◆ What is needed:
Your output should repeat each record below with no differences.

START Records to use

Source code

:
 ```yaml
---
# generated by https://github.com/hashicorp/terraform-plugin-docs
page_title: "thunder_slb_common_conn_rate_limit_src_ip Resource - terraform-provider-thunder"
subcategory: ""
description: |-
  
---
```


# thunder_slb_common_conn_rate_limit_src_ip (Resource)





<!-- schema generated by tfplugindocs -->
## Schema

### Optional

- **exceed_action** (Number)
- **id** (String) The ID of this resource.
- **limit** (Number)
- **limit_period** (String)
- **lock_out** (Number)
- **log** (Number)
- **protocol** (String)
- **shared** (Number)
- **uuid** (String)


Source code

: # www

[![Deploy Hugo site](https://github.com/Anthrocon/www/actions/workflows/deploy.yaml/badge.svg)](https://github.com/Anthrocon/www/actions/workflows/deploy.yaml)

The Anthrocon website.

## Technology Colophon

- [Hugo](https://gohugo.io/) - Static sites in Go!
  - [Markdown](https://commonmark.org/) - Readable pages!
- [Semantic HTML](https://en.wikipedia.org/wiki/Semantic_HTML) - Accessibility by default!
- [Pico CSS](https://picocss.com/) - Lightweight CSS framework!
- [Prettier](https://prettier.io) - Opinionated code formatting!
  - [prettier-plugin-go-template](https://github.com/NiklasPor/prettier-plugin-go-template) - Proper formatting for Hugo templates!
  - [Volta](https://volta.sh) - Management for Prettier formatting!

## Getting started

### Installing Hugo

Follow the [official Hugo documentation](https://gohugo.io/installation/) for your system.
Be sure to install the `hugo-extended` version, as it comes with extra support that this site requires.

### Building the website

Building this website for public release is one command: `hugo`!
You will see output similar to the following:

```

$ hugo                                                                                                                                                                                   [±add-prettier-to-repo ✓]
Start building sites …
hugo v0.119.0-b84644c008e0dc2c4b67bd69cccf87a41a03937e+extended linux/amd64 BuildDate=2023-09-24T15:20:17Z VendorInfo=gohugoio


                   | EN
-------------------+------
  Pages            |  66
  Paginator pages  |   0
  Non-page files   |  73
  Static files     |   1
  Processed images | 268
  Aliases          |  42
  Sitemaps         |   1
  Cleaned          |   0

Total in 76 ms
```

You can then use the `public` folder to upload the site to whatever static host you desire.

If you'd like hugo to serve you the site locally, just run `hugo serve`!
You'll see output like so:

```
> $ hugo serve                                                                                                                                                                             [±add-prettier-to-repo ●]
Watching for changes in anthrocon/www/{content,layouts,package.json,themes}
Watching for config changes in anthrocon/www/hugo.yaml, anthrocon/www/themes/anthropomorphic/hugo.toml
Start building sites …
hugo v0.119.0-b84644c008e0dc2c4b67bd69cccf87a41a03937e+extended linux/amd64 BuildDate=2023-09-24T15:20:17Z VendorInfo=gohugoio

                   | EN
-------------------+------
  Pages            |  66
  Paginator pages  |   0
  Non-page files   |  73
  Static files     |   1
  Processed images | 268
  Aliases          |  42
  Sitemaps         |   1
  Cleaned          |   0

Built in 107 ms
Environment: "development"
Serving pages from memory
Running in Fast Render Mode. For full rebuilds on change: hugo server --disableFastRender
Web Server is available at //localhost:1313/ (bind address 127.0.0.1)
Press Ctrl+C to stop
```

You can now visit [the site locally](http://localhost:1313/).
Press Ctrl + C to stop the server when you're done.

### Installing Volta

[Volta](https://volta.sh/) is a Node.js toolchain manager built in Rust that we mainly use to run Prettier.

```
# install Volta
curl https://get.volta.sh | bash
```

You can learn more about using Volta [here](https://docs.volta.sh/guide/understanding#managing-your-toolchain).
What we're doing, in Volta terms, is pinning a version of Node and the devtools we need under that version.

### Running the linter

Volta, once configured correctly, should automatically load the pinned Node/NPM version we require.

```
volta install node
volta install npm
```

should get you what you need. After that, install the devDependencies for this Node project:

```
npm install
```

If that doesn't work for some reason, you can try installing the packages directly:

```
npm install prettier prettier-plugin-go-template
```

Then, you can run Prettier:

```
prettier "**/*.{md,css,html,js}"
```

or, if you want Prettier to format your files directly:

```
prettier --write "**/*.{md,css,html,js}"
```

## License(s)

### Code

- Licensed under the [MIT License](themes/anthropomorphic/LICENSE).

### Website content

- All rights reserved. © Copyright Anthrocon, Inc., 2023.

END Records to use

◆ Answer space:
Source code

:
 ```yaml
---
# generated by https://github.com/hashicorp/terraform-plugin-docs
page_title: "thunder_slb_common_conn_rate_limit_src_ip Resource - terraform-provider-thunder"
subcategory: ""
description: |-
  
---
```


# thunder_slb_common_conn_rate_limit_src_ip (Resource)





<!-- schema generated by tfplugindocs -->
## Schema

### Optional

- **exceed_action** (Number)
- **id** (String) The ID of this resource.
- **limit** (Number)
- **limit_period** (String)
- **lock_out** (Number)
- **log** (Number)
- **protocol** (String)
- **shared** (Number)
- **uuid** (String)


Source code

: # www

[![Deploy Hugo site](https://github.com/Anthrocon/www/actions/workflows/deploy.yaml/badge.svg)](https://github.com/Anthrocon/www/actions/workflows/deploy.yaml)

The Anthrocon website.

## Technology Colophon

- [Hugo](https://gohugo.io/) - Static sites in Go!
  - [Markdown](https://commonmark.org/) - Readable pages!
- [Semantic HTML](https://en.wikipedia.org/wiki/Semantic_HTML) - Accessibility by default!
- [Pico CSS](https://picocss.com/) - Lightweight CSS framework!
- [Prettier](https://prettier.io) - Opinionated code formatting!
  - [prettier-plugin-go-template](https://github.com/NiklasPor/prettier-plugin-go-template) - Proper formatting for Hugo templates!
  - [Volta](https://volta.sh) - Management for Prettier formatting!

## Getting started

### Installing Hugo

Follow the [official Hugo documentation](https://gohugo.io/installation/) for your system.
Be sure to install the `hugo-extended` version, as it comes with extra support that this site requires.

### Building the website

Building this website for public release is one command: `hugo`!
You will see output similar to the following:

```

$ hugo                                                                                                                                                                                   [±add-prettier-to-repo ✓]
Start building sites …
hugo v0.119.0-b84644c008e0dc2c4b67bd69cccf87a41a03937e+extended linux/amd64 BuildDate=2023-09-24T15:20:17Z VendorInfo=gohugoio


                   | EN
-------------------+------
  Pages            |  66
  Paginator pages  |   0
  Non-page files   |  73
  Static files     |   1
  Processed images | 268
  Aliases          |  42
  Sitemaps         |   1
  Cleaned          |   0

Total in 76 ms
```

You can then use the `public` folder to upload the site to whatever static host you desire.

If you'd like hugo to serve you the site locally, just run `hugo serve`!
You'll see output like so:

```
> $ hugo serve                                                                                                                                                                             [±add-prettier-to-repo ●]
Watching for changes in anthrocon/www/{content,layouts,package.json,themes}
Watching for config changes in anthrocon/www/hugo.yaml, anthrocon/www/themes/anthropomorphic/hugo.toml
Start building sites …
hugo v0.119.0-b84644c008e0dc2c4b67bd69cccf87a41a03937e+extended linux/amd64 BuildDate=2023-09-24T15:20:17Z VendorInfo=gohugoio

                   | EN
-------------------+------
  Pages            |  66
  Paginator pages  |   0
  Non-page files   |  73
  Static files     |   1
  Processed images | 268
  Aliases          |  42
  Sitemaps         |   1
  Cleaned          |   0

Built in 107 ms
Environment: "development"
Serving pages from memory
Running in Fast Render Mode. For full rebuilds on change: hugo server --disableFastRender
Web Server is available at //localhost:1313/ (bind address 127.0.0.1)
Press Ctrl+C to stop
```

You can now visit [the site locally](http://localhost:1313/).
Press Ctrl + C to stop the server when you're done.

### Installing Volta

[Volta](https://volta.sh/) is a Node.js toolchain manager built in Rust that we mainly use to run Prettier.

```
# install Volta
curl https://get.volta.sh | bash
```

You can learn more about using Volta [here](https://docs.volta.sh/guide/understanding#managing-your-toolchain).
What we're doing, in Volta terms, is pinning a version of Node and the devtools we need under that version.

### Running the linter

Volta, once configured correctly, should automatically load the pinned Node/NPM version we require.

```
volta install node
volta install npm
```

should get you what you need. After that, install the devDependencies for this Node project:

```
npm install
```

If that doesn't work for some reason, you can try installing the packages directly:

```
npm install prettier prettier-plugin-go-template
```

Then, you can run Prettier:

```
prettier "**/*.{md,css,html,js}"
```

or, if you want Prettier to format your files directly:

```
prettier --write "**/*.{md,css,html,js}"
```

## License(s)

### Code

- Licensed under the [MIT License](themes/anthropomorphic/LICENSE).

### Website content

- All rights reserved. © Copyright Anthrocon, Inc., 2023.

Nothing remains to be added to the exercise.